Porque el caso es que, unos días después de ese grupo de terapia, en un trabajo terapéutico del que nunca tendré suficiente agradecimiento, me transmitieron esta idea:

“A veces, cuando hemos tenido una época de infancia de felicidad pletórica e inocente, de alegría infantil genuina… si después ocurre algún acontecimiento que nos devasta y arrasa también ese sentimiento, llegamos a interiorizar que si somos felices de forma genuina debemos estar alerta a que aquella tortura vuelva de nuevo.”

Es decir, aunque parezca mentira, se puede sentir en lo más profundo que la alegría más auténtica es la mismísima puerta del infierno.

Me parece curioso cómo cuando hablas con gente que no es muy consciente de lo que es mirarse por dentro y les cuentas que te ha pasado esto en tu vida o esto otro. Y te dicen: “Yaaa, claaaro, Javier, pero ahora que lo sabes lo que tienes que hacer es pasar página.”

Y es como: «¡Ah muchas gracias! ¡Cómo no lo había pensado antes! Bueno mira pues paso ahora mismo página… Ya está… ¡Ya soy feliz! ¡Hurra! ¡Viva la alegría!».

No, no es tan fácil. Porque el cuadro de mandos está en el fondo de la mina y, si está averiado, no se soluciona con decisiones superficiales. Hay que entrar y jugársela. Ojalá hubiera una forma menos costosa (en todos los sentidos) de solucionarlo.
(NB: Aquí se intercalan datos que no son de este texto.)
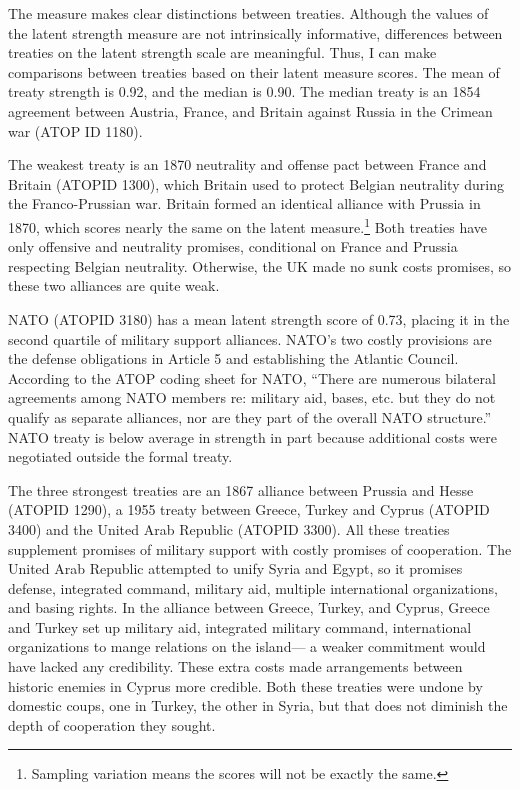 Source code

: \documentclass[12pt]{article}
\begin{document}
The measure makes clear distinctions between treaties. 
Although the values of the latent strength measure are not intrinsically informative, differences between treaties on the latent strength scale are meaningful. 
Thus, I can make comparisons between treaties based on their latent measure scores. 
The mean of treaty strength is 0.92, and the median is 0.90. 
The median treaty is an 1854 agreement between Austria, France, and Britain against Russia in the Crimean war (ATOP ID 1180). 


The weakest treaty is an 1870 neutrality and offense pact between France and Britain (ATOPID 1300), which Britain used to protect Belgian neutrality during the Franco-Prussian war.  
Britain formed an identical alliance with Prussia in 1870, which scores nearly the same on the latent measure.\footnote{
Sampling variation means the scores will not be exactly the same.} 
Both treaties have only offensive and neutrality promises, conditional on France and Prussia respecting Belgian neutrality. 
Otherwise, the UK made no sunk costs promises, so these two alliances are quite weak. 


NATO (ATOPID 3180) has a mean latent strength score of 0.73, placing it in the second quartile of military support alliances. 
NATO's two costly provisions are the defense obligations in Article 5 and establishing the Atlantic Council. 
According to the ATOP coding sheet for NATO, ``There are numerous bilateral agreements among NATO members re: military aid, bases, etc. but they do not qualify as separate alliances, nor are they part of the overall NATO structure.''
NATO treaty is below average in strength in part because additional costs were negotiated outside the formal treaty.    


The three strongest treaties are an 1867 alliance between Prussia and Hesse (ATOPID 1290), a 1955 treaty between Greece, Turkey and Cyprus (ATOPID 3400) and the United Arab Republic (ATOPID 3300).  
All these treaties supplement promises of military support with costly promises of cooperation. 
The United Arab Republic attempted to unify Syria and Egypt, so it promises defense, integrated command, military aid, multiple international organizations, and basing rights. 
In the alliance between Greece, Turkey, and Cyprus, Greece and Turkey set up military aid, integrated military command, international organizations to mange relations on the island--- a weaker commitment would have lacked any credibility. 
These extra costs made arrangements between historic enemies in Cyprus more credible. 
Both these treaties were undone by domestic coups, one in Turkey, the other in Syria, but that does not diminish the depth of cooperation they sought. 
\end{document}
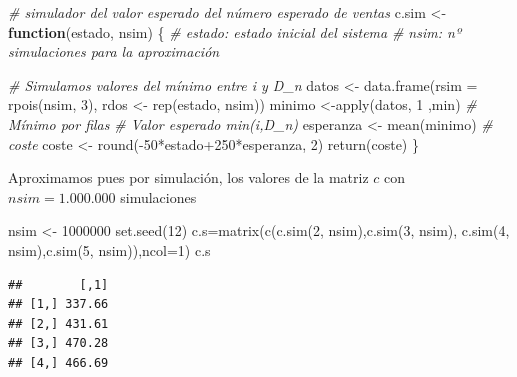 \documentclass[
]{book}
\newenvironment{Shaded}{\begin{snugshade}}{\end{snugshade}}
\newcommand{\AttributeTok}[1]{\textcolor[rgb]{0.77,0.63,0.00}{#1}}
\newcommand{\CommentTok}[1]{\textcolor[rgb]{0.56,0.35,0.01}{\textit{#1}}}
\newcommand{\ControlFlowTok}[1]{\textcolor[rgb]{0.13,0.29,0.53}{\textbf{#1}}}
\newcommand{\DecValTok}[1]{\textcolor[rgb]{0.00,0.00,0.81}{#1}}
\newcommand{\FunctionTok}[1]{\textcolor[rgb]{0.00,0.00,0.00}{#1}}
\newcommand{\NormalTok}[1]{#1}
\newcommand{\OtherTok}[1]{\textcolor[rgb]{0.56,0.35,0.01}{#1}}
\newcommand{\SpecialCharTok}[1]{\textcolor[rgb]{0.00,0.00,0.00}{#1}}
\theoremstyle{definition}
\theoremstyle{definition}
\theoremstyle{definition}
\theoremstyle{definition}
\theoremstyle{remark}
\begin{document}
\begin{Shaded}
\begin{Highlighting}[]
\CommentTok{\# simulador del valor esperado del número esperado de ventas}
\NormalTok{c.sim }\OtherTok{\textless{}{-}} \ControlFlowTok{function}\NormalTok{(estado, nsim)}
\NormalTok{\{}
  \CommentTok{\# estado: estado inicial del sistema}
  \CommentTok{\# nsim: nº simulaciones para la aproximación}
  
  \CommentTok{\# Simulamos valores del mínimo entre i y D\_n}
\NormalTok{  datos }\OtherTok{\textless{}{-}} \FunctionTok{data.frame}\NormalTok{(}\AttributeTok{rsim =} \FunctionTok{rpois}\NormalTok{(nsim, }\DecValTok{3}\NormalTok{), rdos }\OtherTok{\textless{}{-}} \FunctionTok{rep}\NormalTok{(estado, nsim))}
\NormalTok{  minimo }\OtherTok{\textless{}{-}}\FunctionTok{apply}\NormalTok{(datos, }\DecValTok{1}\NormalTok{ ,min) }\CommentTok{\# Mínimo por filas}
  \CommentTok{\# Valor esperado min(i,D\_n)}
\NormalTok{  esperanza }\OtherTok{\textless{}{-}} \FunctionTok{mean}\NormalTok{(minimo)}
  \CommentTok{\# coste}
\NormalTok{  coste }\OtherTok{\textless{}{-}} \FunctionTok{round}\NormalTok{(}\SpecialCharTok{{-}}\DecValTok{50}\SpecialCharTok{*}\NormalTok{estado}\SpecialCharTok{+}\DecValTok{250}\SpecialCharTok{*}\NormalTok{esperanza, }\DecValTok{2}\NormalTok{)}
  \FunctionTok{return}\NormalTok{(coste)}
\NormalTok{\}}
\end{Highlighting}
\end{Shaded}

Aproximamos pues por simulación, los valores de la matriz \(c\) con \(nsim=1.000.000\) simulaciones

\begin{Shaded}
\begin{Highlighting}[]
\NormalTok{nsim }\OtherTok{\textless{}{-}} \DecValTok{1000000}
\FunctionTok{set.seed}\NormalTok{(}\DecValTok{12}\NormalTok{)}
\NormalTok{c.s}\OtherTok{=}\FunctionTok{matrix}\NormalTok{(}\FunctionTok{c}\NormalTok{(}\FunctionTok{c.sim}\NormalTok{(}\DecValTok{2}\NormalTok{, nsim),}\FunctionTok{c.sim}\NormalTok{(}\DecValTok{3}\NormalTok{, nsim),}
      \FunctionTok{c.sim}\NormalTok{(}\DecValTok{4}\NormalTok{, nsim),}\FunctionTok{c.sim}\NormalTok{(}\DecValTok{5}\NormalTok{, nsim)),}\AttributeTok{ncol=}\DecValTok{1}\NormalTok{)}
\NormalTok{c.s}
\end{Highlighting}
\end{Shaded}

\begin{verbatim}
##        [,1]
## [1,] 337.66
## [2,] 431.61
## [3,] 470.28
## [4,] 466.69
\end{verbatim}
\end{document}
Pero no es así.

Así que lo masoquista no es escuchar al dolor sino enterrarlo bajo cualquier anestesia. Olvidar, perdonar y sepultar en falso es la tierra abonada para fantasmas que luego nunca sabes por dónde saldrán… 

Pero saldrán. Y cuanto más hondo estén, más disfrazados aparecerán y mucho más difícil será resolverlos. Sobre todo, porque es probable que esta vez vengan con un espíritu del tipo: «Ahora no vas a tener más remedio que escucharme».

En estos momentos, sin miedo a alegría, sigo con algunos dolores, mucho menores que me siguen hablando desde el otro lado. Pero ahora que tengo claro hasta qué punto me los provoco yo mismo, hasta qué punto eso es un diálogo, una fuente de información emocional…

Ahora respiro y me pongo a sentir mi cuerpo y bendecir estar más cerca de la curación… Curiosamente, mientras escribo esto, un querido amigo me comenta en un audio: «Más veces de lo que pensamos el dolor es el último eslabón antes de la curación».

Atravesar el dolor, las tinieblas, la desesperación es una decisión que se toma en lo más profundo de uno mismo. Por lo tanto, es una decisión que siempre se toma en la más profunda soledad. Pero, a partir de ahí, uno debe dejarse acompañar.

Yo he encontrado en ese proceso hacia mí mismo personas que me han dado la luz fundamental de su compañía para seguir adelante. He tenido una terapeuta y maestra cuya sabiduría y humildad nunca me dejará de sorprender.

Sin todos ellos estaría llorando entre las sombras o persiguiendo fuegos artificiales. De la misma forma, sin prestar yo mi humilde luz a los demás, no habría sido recompensado por mí mismo.

Porque en el acto de iluminar, como en el de dar, encontré la luz que necesitaba recibir.